Everything from the line containing "[**::models::InlineResponse20084**](inline_response_200_84.md)" through the final line of the listing below should be given again, word for word, and nothing else.

-- Given records follows --

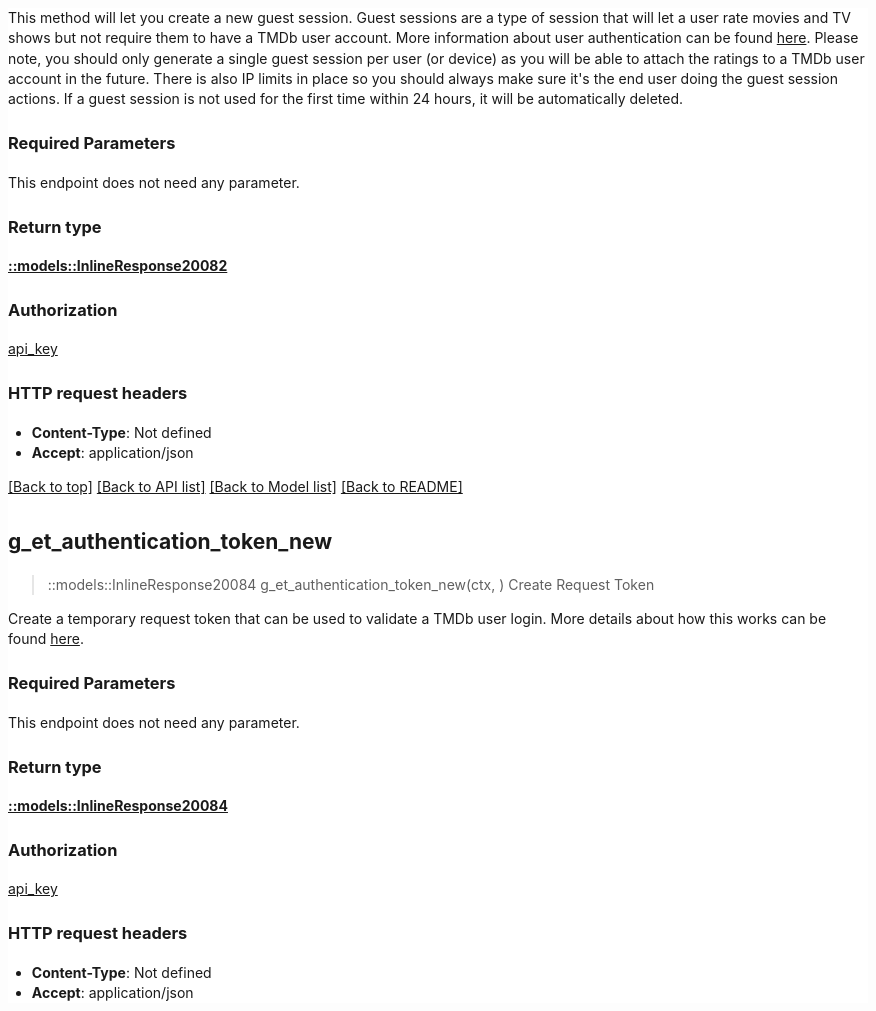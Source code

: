 This method will let you create a new guest session. Guest sessions are a type of session that will let a user rate movies and TV shows but not require them to have a TMDb user account. More information about user authentication can be found [here](#docTextSection:NSZtgz7zptsiLYxXZ).  Please note, you should only generate a single guest session per user (or device) as you will be able to attach the ratings to a TMDb user account in the future. There is also IP limits in place so you should always make sure it's the end user doing the guest session actions.  If a guest session is not used for the first time within 24 hours, it will be automatically deleted.

### Required Parameters

This endpoint does not need any parameter.

### Return type

[**::models::InlineResponse20082**](inline_response_200_82.md)

### Authorization

[api_key](../README.md#api_key)

### HTTP request headers

- **Content-Type**: Not defined
- **Accept**: application/json

[[Back to top]](#) [[Back to API list]](../README.md#documentation-for-api-endpoints) [[Back to Model list]](../README.md#documentation-for-models) [[Back to README]](../README.md)


## g_et_authentication_token_new

> ::models::InlineResponse20084 g_et_authentication_token_new(ctx, )
Create Request Token

Create a temporary request token that can be used to validate a TMDb user login. More details about how this works can be found [here](#docTextSection:NSZtgz7zptsiLYxXZ).

### Required Parameters

This endpoint does not need any parameter.

### Return type

[**::models::InlineResponse20084**](inline_response_200_84.md)

### Authorization

[api_key](../README.md#api_key)

### HTTP request headers

- **Content-Type**: Not defined
- **Accept**: application/json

-- Given records concluded --

_Answer to this task_:
[**::models::InlineResponse20084**](inline_response_200_84.md)

### Authorization

[api_key](../README.md#api_key)

### HTTP request headers

- **Content-Type**: Not defined
- **Accept**: application/json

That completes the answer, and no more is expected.